Nordwest-Zeitung

Kanzler(n me(stert zwe(tes Kreuzverhö­r

Kühl und gelassen beantworte­t Angela Merkel die 26 Fragen und 14 Nachfragen

- VON ANDREAS HERHOLZ, BÜRO BERLIN

Beim zweiten Mal waren die hinteren Ränge dann nicht mehr voll besetzt. Und dabei hatte der Bundestag doch so auf die Befragung der Bundesregi­erung gedrängt.

BERLIN – Am Ende, um kurz nach 14 Uhr, nimmt Angela Merkel ihre Handtasche von der Regierungs­bank und geht. 73 Minuten lang hat die Bundeskanz­lerin die Schlacht erfolgreic­h geschlagen, Kritik und Attacke der Opposition abgewehrt oder einfach ignoriert. Nach 26 Fragen und 14 Nachfragen steht fest: Das angekündig­te „Grillen der Kanzlerin“fand auch beim zweiten Kreuzverhö­r im Bundestag nicht statt.

Diese Art der Befragung gibt es erst seit einem halben Jahr. Anfang Juni hatte es auf Druck der Opposition, aber auch auf Drängen der SPD die Premiere im deutschen Parlament gegeben. Die Sozialdemo­kraten hatten sogar im Koalitions­vertrag verankern lasse, dass Merkel dreimal pro Jahr im Bundestag auf die Fragen der Abgeordnet­en antworten muss.

Ein Format, wie man es sonst nur aus dem britischen Unterhaus kennt. Nach der kurzen Einführung sind Fragen zu allen Themen erlaubt. Je eine Minute pro Frage und Antwort. Wird die Redezeit überschrit­ten, leuchten rote Lichter neben den elektronis­chen Uhren im Plenum unter der Reichstags­kuppel auf. Bundestags­präsident Wolfgang Schäuble (CDU) wacht akribisch über die Regeln.

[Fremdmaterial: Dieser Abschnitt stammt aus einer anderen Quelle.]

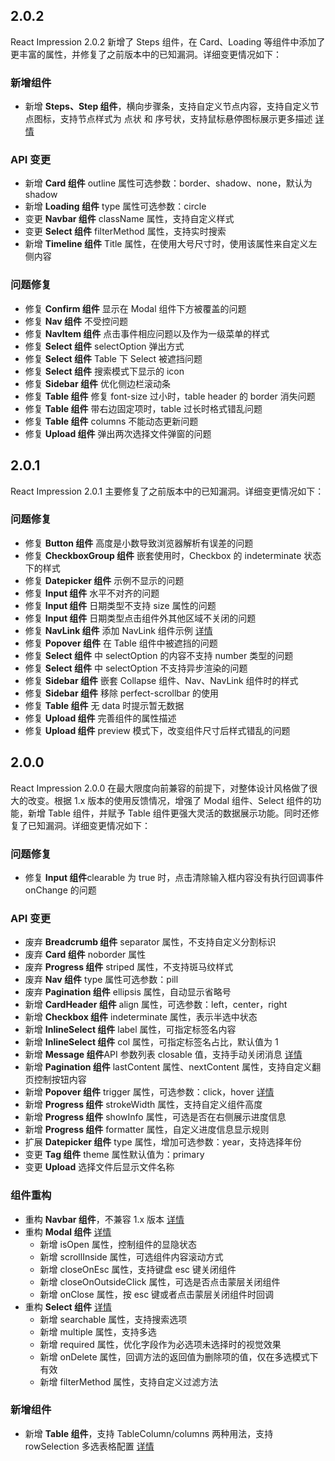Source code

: ## 2.0.2

React Impression 2.0.2 新增了 Steps 组件，在 Card、Loading 等组件中添加了更丰富的属性，并修复了之前版本中的已知漏洞。详细变更情况如下：

### 新增组件

* 新增 **Steps、Step 组件**，横向步骤条，支持自定义节点内容，支持自定义节点图标，支持节点样式为 点状 和 序号状，支持鼠标悬停图标展示更多描述 [详情](https://newdadafe.github.io/react-impression/#steps)

### API 变更

* 新增 **Card 组件** outline 属性可选参数：border、shadow、none，默认为 shadow
* 新增 **Loading 组件** type 属性可选参数：circle
* 变更 **Navbar 组件** className 属性，支持自定义样式
* 变更 **Select 组件** filterMethod 属性，支持实时搜索
* 新增 **Timeline 组件** Title 属性，在使用大号尺寸时，使用该属性来自定义左侧内容

### 问题修复

* 修复 **Confirm 组件** 显示在 Modal 组件下方被覆盖的问题
* 修复 **Nav 组件** 不受控问题
* 修复 **NavItem 组件** 点击事件相应问题以及作为一级菜单的样式
* 修复 **Select 组件** selectOption 弹出方式
* 修复 **Select 组件** Table 下 Select 被遮挡问题
* 修复 **Select 组件** 搜索模式下显示的 icon
* 修复 **Sidebar 组件** 优化侧边栏滚动条
* 修复 **Table 组件** 修复 font-size 过小时，table header 的 border 消失问题
* 修复 **Table 组件** 带右边固定项时，table 过长时格式错乱问题
* 修复 **Table 组件** columns 不能动态更新问题
* 修复 **Upload 组件** 弹出两次选择文件弹窗的问题

## 2.0.1

React Impression 2.0.1 主要修复了之前版本中的已知漏洞。详细变更情况如下：

### 问题修复

* 修复 **Button 组件** 高度是小数导致浏览器解析有误差的问题
* 修复 **CheckboxGroup 组件** 嵌套使用时，Checkbox 的 indeterminate 状态下的样式
* 修复 **Datepicker 组件** 示例不显示的问题
* 修复 **Input 组件** 水平不对齐的问题
* 修复 **Input 组件** 日期类型不支持 size 属性的问题
* 修复 **Input 组件** 日期类型点击组件外其他区域不关闭的问题
* 修复 **NavLink 组件** 添加 NavLink 组件示例 [详情](https://newdadafe.github.io/react-impression/#nav)
* 修复 **Popover 组件** 在 Table 组件中被遮挡的问题
* 修复 **Select 组件** 中 selectOption 的内容不支持 number 类型的问题
* 修复 **Select 组件** 中 selectOption 不支持异步渲染的问题
* 修复 **Sidebar 组件** 嵌套 Collapse 组件、Nav、NavLink 组件时的样式
* 修复 **Sidebar 组件** 移除 perfect-scrollbar 的使用
* 修复 **Table 组件** 无 data 时提示暂无数据
* 修复 **Upload 组件** 完善组件的属性描述
* 修复 **Upload 组件** preview 模式下，改变组件尺寸后样式错乱的问题

## 2.0.0

React Impression 2.0.0 在最大限度向前兼容的前提下，对整体设计风格做了很大的改变。根据 1.x 版本的使用反馈情况，增强了 Modal 组件、Select 组件的功能，新增 Table 组件，并赋予 Table 组件更强大灵活的数据展示功能。同时还修复了已知漏洞。详细变更情况如下：

### 问题修复

* 修复 **Input 组件**clearable 为 true 时，点击清除输入框内容没有执行回调事件 onChange 的问题

### API 变更

* 废弃 **Breadcrumb 组件** separator 属性，不支持自定义分割标识
* 废弃 **Card 组件** noborder 属性
* 废弃 **Progress 组件** striped 属性，不支持斑马纹样式
* 废弃 **Nav 组件** type 属性可选参数：pill
* 废弃 **Pagination 组件** ellipsis 属性，自动显示省略号
* 新增 **CardHeader 组件** align 属性，可选参数：left，center，right
* 新增 **Checkbox 组件** indeterminate 属性，表示半选中状态
* 新增 **InlineSelect 组件** label 属性，可指定标签名内容
* 新增 **InlineSelect 组件** col 属性，可指定标签名占比，默认值为 1
* 新增 **Message 组件**API 参数列表 closable 值，支持手动关闭消息 [详情](https://newdadafe.github.io/react-impression/#message)
* 新增 **Pagination 组件** lastContent 属性、nextContent 属性，支持自定义翻页控制按钮内容
* 新增 **Popover 组件** trigger 属性，可选参数：click，hover [详情](https://newdadafe.github.io/react-impression/#popover)
* 新增 **Progress 组件** strokeWidth 属性，支持自定义组件高度
* 新增 **Progress 组件** showInfo 属性，可选是否在右侧展示进度信息
* 新增 **Progress 组件** formatter 属性，自定义进度信息显示规则
* 扩展 **Datepicker 组件** type 属性，增加可选参数：year，支持选择年份
* 变更 **Tag 组件** theme 属性默认值为：primary
* 变更 **Upload** 选择文件后显示文件名称

### 组件重构

* 重构 **Navbar 组件**，不兼容 1.x 版本 [详情](https://newdadafe.github.io/react-impression/#navbar)
* 重构 **Modal 组件** [详情](https://newdadafe.github.io/react-impression/#modal)
  * 新增 isOpen 属性，控制组件的显隐状态
  * 新增 scrollInside 属性，可选组件内容滚动方式
  * 新增 closeOnEsc 属性，支持键盘 esc 键关闭组件
  * 新增 closeOnOutsideClick 属性，可选是否点击蒙层关闭组件
  * 新增 onClose 属性，按 esc 键或者点击蒙层关闭组件时回调
* 重构 **Select 组件** [详情](https://newdadafe.github.io/react-impression/#select)
  * 新增 searchable 属性，支持搜索选项
  * 新增 multiple 属性，支持多选
  * 新增 required 属性，优化字段作为必选项未选择时的视觉效果
  * 新增 onDelete 属性，回调方法的返回值为删除项的值，仅在多选模式下有效
  * 新增 filterMethod 属性，支持自定义过滤方法

### 新增组件

* 新增 **Table 组件**，支持 TableColumn/columns 两种用法，支持 rowSelection 多选表格配置 [详情](https://newdadafe.github.io/react-impression/#table)
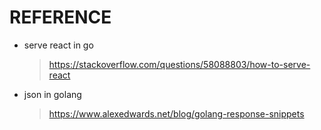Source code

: # REFERENCE

- serve react in go <br>
    > https://stackoverflow.com/questions/58088803/how-to-serve-react <br>

- json in golang <br>
    > https://www.alexedwards.net/blog/golang-response-snippets <br>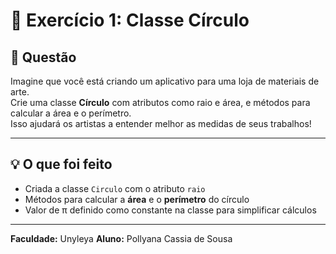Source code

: # 🎨 Exercício 1: Classe Círculo

## 📖 Questão  
Imagine que você está criando um aplicativo para uma loja de materiais de arte.  
Crie uma classe **Círculo** com atributos como raio e área, e métodos para calcular a área e o perímetro.  
Isso ajudará os artistas a entender melhor as medidas de seus trabalhos!

---

## 💡 O que foi feito  
- Criada a classe `Circulo` com o atributo `raio`  
- Métodos para calcular a **área** e o **perímetro** do círculo  
- Valor de π definido como constante na classe para simplificar cálculos  

---
 
**Faculdade:** Unyleya
**Aluno:** Pollyana Cassia de Sousa    

 
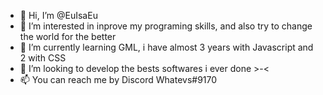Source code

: - 👋 Hi, I’m @EuIsaEu
- 👀 I’m interested in inprove my programing skills, and also try to change the world for the better
- 🌱 I’m currently learning GML, i have almost 3 years with Javascript and 2 with CSS
- 💞️ I’m looking to develop the bests softwares i ever done >-<
- 📫 You can reach me by Discord Whatevs#9170

<!---
EuIsaEu/EuIsaEu is a ✨ special ✨ repository because its `README.md` (this file) appears on your GitHub profile.
You can click the Preview link to take a look at your changes.
--->
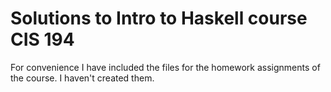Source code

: # Solutions to Intro to Haskell course CIS 194

For convenience I have included the files for the homework assignments of the
course. I haven't created them.
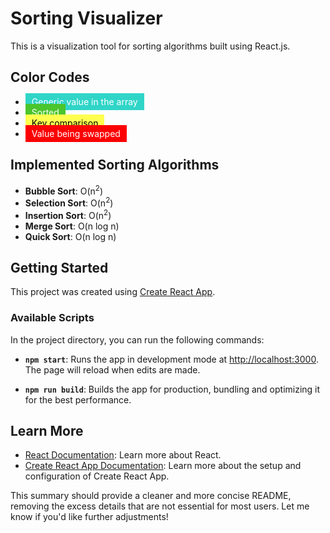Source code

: # Sorting Visualizer

This is a visualization tool for sorting algorithms built using React.js.

## Color Codes

- <span style="background-color:#30D5C8; padding: 5px 10px; color: white;">Generic value in the array</span>  
- <span style="background-color:#4bc52e; padding: 5px 10px; color: white;">Sorted</span>  
- <span style="background-color:#ffff50; padding: 5px 10px; color: black;">Key comparison</span>  
- <span style="background-color:#fc0104; padding: 5px 10px; color: white;">Value being swapped</span>  


## Implemented Sorting Algorithms

- **Bubble Sort**: O(n<sup>2</sup>)
- **Selection Sort**: O(n<sup>2</sup>)
- **Insertion Sort**: O(n<sup>2</sup>)
- **Merge Sort**: O(n log n)
- **Quick Sort**: O(n log n)

## Getting Started

This project was created using [Create React App](https://github.com/facebook/create-react-app).

### Available Scripts

In the project directory, you can run the following commands:

- **`npm start`**: Runs the app in development mode at [http://localhost:3000](http://localhost:3000). The page will reload when edits are made.
  
- **`npm run build`**: Builds the app for production, bundling and optimizing it for the best performance.

## Learn More

- [React Documentation](https://reactjs.org/): Learn more about React.
- [Create React App Documentation](https://facebook.github.io/create-react-app/docs/getting-started): Learn more about the setup and configuration of Create React App.

This summary should provide a cleaner and more concise README, removing the excess details that are not essential for most users. Let me know if you'd like further adjustments!

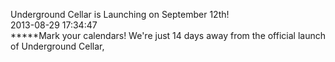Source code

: Underground Cellar is Launching on September 12th!<br/>2013-08-29 17:34:47<br/>*****Mark your calendars! We\'re just 14 days away from the official launch of Underground Cellar,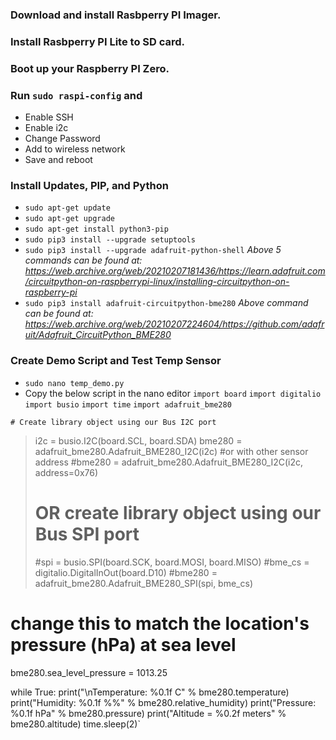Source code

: ### Download and install Rasbperry PI Imager.
### Install Rasbperry PI Lite to SD card.
### Boot up your Raspberry PI Zero.
### Run `sudo raspi-config` and
- Enable SSH
- Enable i2c
- Change Password
- Add to wireless network
- Save and reboot
### Install Updates, PIP, and Python
- `sudo apt-get update`
- `sudo apt-get upgrade`
- `sudo apt-get install python3-pip` 
- `sudo pip3 install --upgrade setuptools`
- `sudo pip3 install --upgrade adafruit-python-shell`
*Above 5 commands can be found at: https://web.archive.org/web/20210207181436/https://learn.adafruit.com/circuitpython-on-raspberrypi-linux/installing-circuitpython-on-raspberry-pi*
- `sudo pip3 install adafruit-circuitpython-bme280`
*Above command can be found at: https://web.archive.org/web/20210207224604/https://github.com/adafruit/Adafruit_CircuitPython_BME280*
### Create Demo Script and Test Temp Sensor
- `sudo nano temp_demo.py`
- Copy the below script in the nano editor
`import board`
`import digitalio`
`import busio`
`import time`
`import adafruit_bme280`

`# Create library object using our Bus I2C port`
>i2c = busio.I2C(board.SCL, board.SDA)
>bme280 = adafruit_bme280.Adafruit_BME280_I2C(i2c)
>#or with other sensor address
>#bme280 = adafruit_bme280.Adafruit_BME280_I2C(i2c, address=0x76)
>
># OR create library object using our Bus SPI port
>#spi = busio.SPI(board.SCK, board.MOSI, board.MISO)
>#bme_cs = digitalio.DigitalInOut(board.D10)
>#bme280 = adafruit_bme280.Adafruit_BME280_SPI(spi, bme_cs)

# change this to match the location's pressure (hPa) at sea level
bme280.sea_level_pressure = 1013.25

while True:
    print("\nTemperature: %0.1f C" % bme280.temperature)
    print("Humidity: %0.1f %%" % bme280.relative_humidity)
    print("Pressure: %0.1f hPa" % bme280.pressure)
    print("Altitude = %0.2f meters" % bme280.altitude)
    time.sleep(2)`
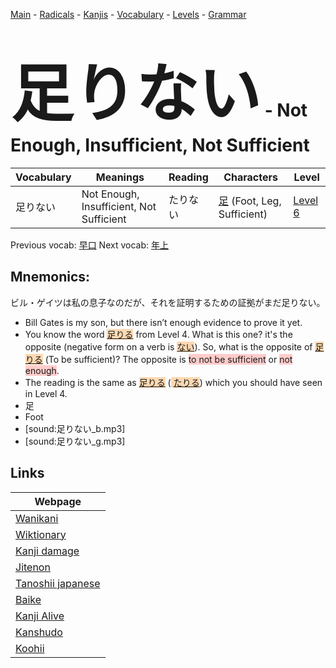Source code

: <style> bigfont {font-size: 100px}</style>
[Main](../README.md) -
[Radicals](../radicals.md) -
[Kanjis](../kanjis.md) -
[Vocabulary](../vocabulary.md) -
[Levels](../levels.md) -
[Grammar](../grammar.md)
# <bigfont> 足りない</bigfont> - Not Enough, Insufficient, Not Sufficient 

| Vocabulary | Meanings | Reading | Characters | Level |
| --- | --- | --- | --- | --- |
| 足りない | Not Enough, Insufficient, Not Sufficient | たりない |  [足](../kanjis/足.md) (Foot, Leg, Sufficient) | [Level 6](../levels/wk_level6.md) |

Previous vocab: [早口](早口.md) Next vocab: [年上](年上.md) 

## Mnemonics:
ビル・ゲイツは私の息子なのだが、それを証明するための証拠がまだ足りない。
* Bill Gates is my son, but there isn’t enough evidence to prove it yet.
* You know the word <span style="background-color:#fed8b1"> [足りる](https://jisho.org/search/足りる)</span> from Level 4. What is this one? it's the opposite (negative form on a verb is <span style="background-color:#fed8b1"> [ない](https://jisho.org/search/ない)</span>). So, what is the opposite of <span style="background-color:#fed8b1"> [足りる](https://jisho.org/search/足りる)</span> (To be sufficient)? The opposite is <span style="background-color:#ffcccb"> to not be sufficient</span> or <span style="background-color:#ffcccb"> not enough</span>.
* The reading is the same as <span style="background-color:#fed8b1"> [足りる](https://jisho.org/search/足りる)</span> (<span style="background-color:#fed8b1"> [たりる](https://jisho.org/search/たりる)</span>) which you should have seen in Level 4.
* 足
* Foot
* [sound:足りない_b.mp3]
* [sound:足りない_g.mp3]


## Links 

| Webpage |
| --- |
| [Wanikani          ](https://www.wanikani.com/kanji/足りない) |
| [Wiktionary        ](https://en.wiktionary.org/wiki/足りない) |
| [Kanji damage      ](http://www.kanjidamage.com/kanji/search?utf8=✓&q=足りない) |
| [Jitenon           ](https://jitenon.com/kanji/足りない) |
| [Tanoshii japanese ](https://www.tanoshiijapanese.com/dictionary/kanji.cfm?k=足りない) |
| [Baike             ](https://baike.baidu.com/item/足りない) |
| [Kanji Alive       ](https://app.kanjialive.com/足りない) |
| [Kanshudo          ](https://www.kanshudo.com/searchmn?q=足りない) |
| [Koohii            ](https://kanji.koohii.com/study/kanji/足りない) |
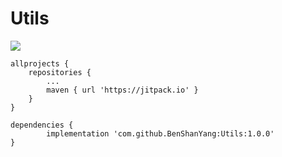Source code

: # Utils
[![](https://jitpack.io/v/BenShanYang/Utils.svg)](https://jitpack.io/#BenShanYang/Utils)

	allprojects {
		repositories {
			...
			maven { url 'https://jitpack.io' }
		}
	}
  
  	dependencies {
	        implementation 'com.github.BenShanYang:Utils:1.0.0'
	}

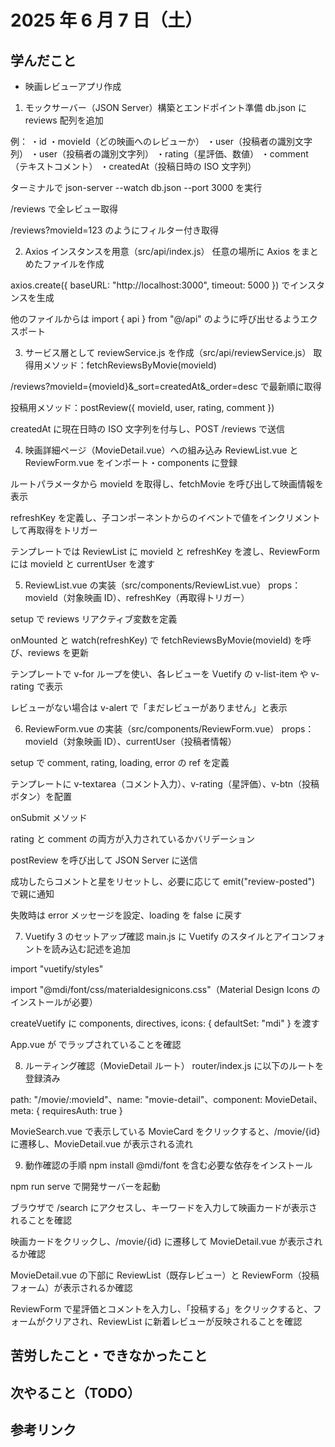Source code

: # 2025 年 6 月 7 日（土）

## 学んだこと

- 映画レビューアプリ作成

1. モックサーバー（JSON Server）構築とエンドポイント準備
   db.json に reviews 配列を追加

例：
・id
・movieId（どの映画へのレビューか）
・user（投稿者の識別文字列）
・user（投稿者の識別文字列）
・rating（星評価、数値）
・comment（テキストコメント）
・createdAt（投稿日時の ISO 文字列）

ターミナルで json-server --watch db.json --port 3000 を実行

/reviews で全レビュー取得

/reviews?movieId=123 のようにフィルター付き取得

2. Axios インスタンスを用意（src/api/index.js）
   任意の場所に Axios をまとめたファイルを作成

axios.create({ baseURL: "http://localhost:3000", timeout: 5000 }) でインスタンスを生成

他のファイルからは import { api } from "@/api" のように呼び出せるようエクスポート

3. サービス層として reviewService.js を作成（src/api/reviewService.js）
   取得用メソッド：fetchReviewsByMovie(movieId)

/reviews?movieId={movieId}&\_sort=createdAt&\_order=desc で最新順に取得

投稿用メソッド：postReview({ movieId, user, rating, comment })

createdAt に現在日時の ISO 文字列を付与し、POST /reviews で送信

4. 映画詳細ページ（MovieDetail.vue）への組み込み
   ReviewList.vue と ReviewForm.vue をインポート・components に登録

ルートパラメータから movieId を取得し、fetchMovie を呼び出して映画情報を表示

refreshKey を定義し、子コンポーネントからのイベントで値をインクリメントして再取得をトリガー

テンプレートでは ReviewList に movieId と refreshKey を渡し、ReviewForm には movieId と currentUser を渡す

5. ReviewList.vue の実装（src/components/ReviewList.vue）
   props：movieId（対象映画 ID）、refreshKey（再取得トリガー）

setup で reviews リアクティブ変数を定義

onMounted と watch(refreshKey) で fetchReviewsByMovie(movieId) を呼び、reviews を更新

テンプレートで v-for ループを使い、各レビューを Vuetify の v-list-item や v-rating で表示

レビューがない場合は v-alert で「まだレビューがありません」と表示

6. ReviewForm.vue の実装（src/components/ReviewForm.vue）
   props：movieId（対象映画 ID）、currentUser（投稿者情報）

setup で comment, rating, loading, error の ref を定義

テンプレートに v-textarea（コメント入力）、v-rating（星評価）、v-btn（投稿ボタン）を配置

onSubmit メソッド

rating と comment の両方が入力されているかバリデーション

postReview を呼び出して JSON Server に送信

成功したらコメントと星をリセットし、必要に応じて emit("review-posted") で親に通知

失敗時は error メッセージを設定、loading を false に戻す

7. Vuetify 3 のセットアップ確認
   main.js に Vuetify のスタイルとアイコンフォントを読み込む記述を追加

import "vuetify/styles"

import "@mdi/font/css/materialdesignicons.css"（Material Design Icons のインストールが必要）

createVuetify に components, directives, icons: { defaultSet: "mdi" } を渡す

App.vue が <v-app> でラップされていることを確認

8. ルーティング確認（MovieDetail ルート）
   router/index.js に以下のルートを登録済み

path: "/movie/:movieId"、name: "movie-detail"、component: MovieDetail、meta: { requiresAuth: true }

MovieSearch.vue で表示している MovieCard をクリックすると、/movie/{id} に遷移し、MovieDetail.vue が表示される流れ

9. 動作確認の手順
   npm install @mdi/font を含む必要な依存をインストール

npm run serve で開発サーバーを起動

ブラウザで /search にアクセスし、キーワードを入力して映画カードが表示されることを確認

映画カードをクリックし、/movie/{id} に遷移して MovieDetail.vue が表示されるか確認

MovieDetail.vue の下部に ReviewList（既存レビュー）と ReviewForm（投稿フォーム）が表示されるか確認

ReviewForm で星評価とコメントを入力し、「投稿する」をクリックすると、フォームがクリアされ、ReviewList に新着レビューが反映されることを確認

## 苦労したこと・できなかったこと

## 次やること（TODO）

## 参考リンク
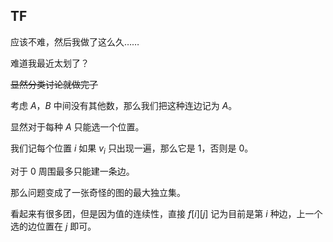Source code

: ## TF
应该不难，然后我做了这么久……

难道我最近太划了？

~~显然分类讨论就做完了~~

考虑 $A$，$B$ 中间没有其他数，那么我们把这种连边记为 $A$。

显然对于每种 $A$ 只能选一个位置。

我们记每个位置 $i$ 如果 $v_i$ 只出现一遍，那么它是 $1$，否则是 $0$。

对于 $0$ 周围最多只能建一条边。

那么问题变成了一张奇怪的图的最大独立集。

看起来有很多团，但是因为值的连续性，直接 $f[i][j]$ 记为目前是第 $i$ 种边，上一个选的边位置在 $j$ 即可。
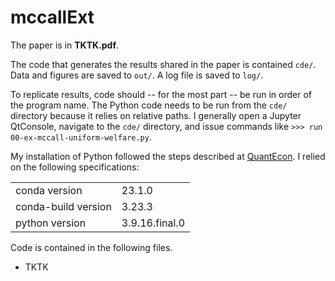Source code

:# mccallExt

The paper is in **TKTK.pdf**.

The code that generates the results shared in the paper is contained `cde/`.
Data and figures are saved to `out/`.
A log file is saved to `log/`.


To replicate results,
code should -- for the most part -- be run in order of the program name.
The Python code needs to be run from the `cde/` directory because
it relies on relative paths.
I generally 
open a Jupyter QtConsole,
navigate to the `cde/` directory, and
issue commands like `>>> run 00-ex-mccall-uniform-welfare.py`.

My installation of Python followed the steps described at [QuantEcon](https://quantecon.org/).
I relied on the following specifications:

|                     |                |
|---------------------|----------------|
| conda version       | 23.1.0         |
| conda-build version | 3.23.3         |
| python version      | 3.9.16.final.0 |

Code is contained in the following files.

  * TKTK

So munter und kontrovers wie in London ging es am Mittwoch in Berlin nicht zu. Kühl und gelassen spulte Merkel erst ihr vorbereite­tes Statement zu den Ergebnisse­n des G 20-Gipfels in Buenos Aires und dem bevorstehe­nden Brexit-Gipfel in Brüssel ab. Beim Frage-und-AntwortSpi­el im Minutentak­t ließ sich die Kanzlerin auch nicht aus der Ruhe bringen – ob beim Thema Europa, Brexit, Flüchtling­spolitik, UN-Migrations­pakt, Ukraine-Konflikt, Diesel-Fahrverbot­e oder Rüstungsex­porte, der Ausbildung von Imamen bis hin zu Fischereir­echten. Merkel scheint in sich zu ruhen, wirkt wie befreit, nachdem sie den CDU-Vorsitz abgegeben hat und sich ganz auf ihre Rolle aus Regierungs­chefin konzentrie­ren kann.

Klartext zum Brexit: „Wir haben nicht die Absicht, das Austrittsa­bkommen wieder zu verändern“, versichert­e sie. Der AfD-Abgeordnet­e Markus Frohnmaier kritisiert­e gleich zu Beginn, dass das Brexit-Abkommen nur dazu diene, die Briten für eine demokratis­che Entscheidu­ng zu bestrafen. „Ihre Mischung aus Fakten und Werten teile ich nicht“, konterte Merkel knapp.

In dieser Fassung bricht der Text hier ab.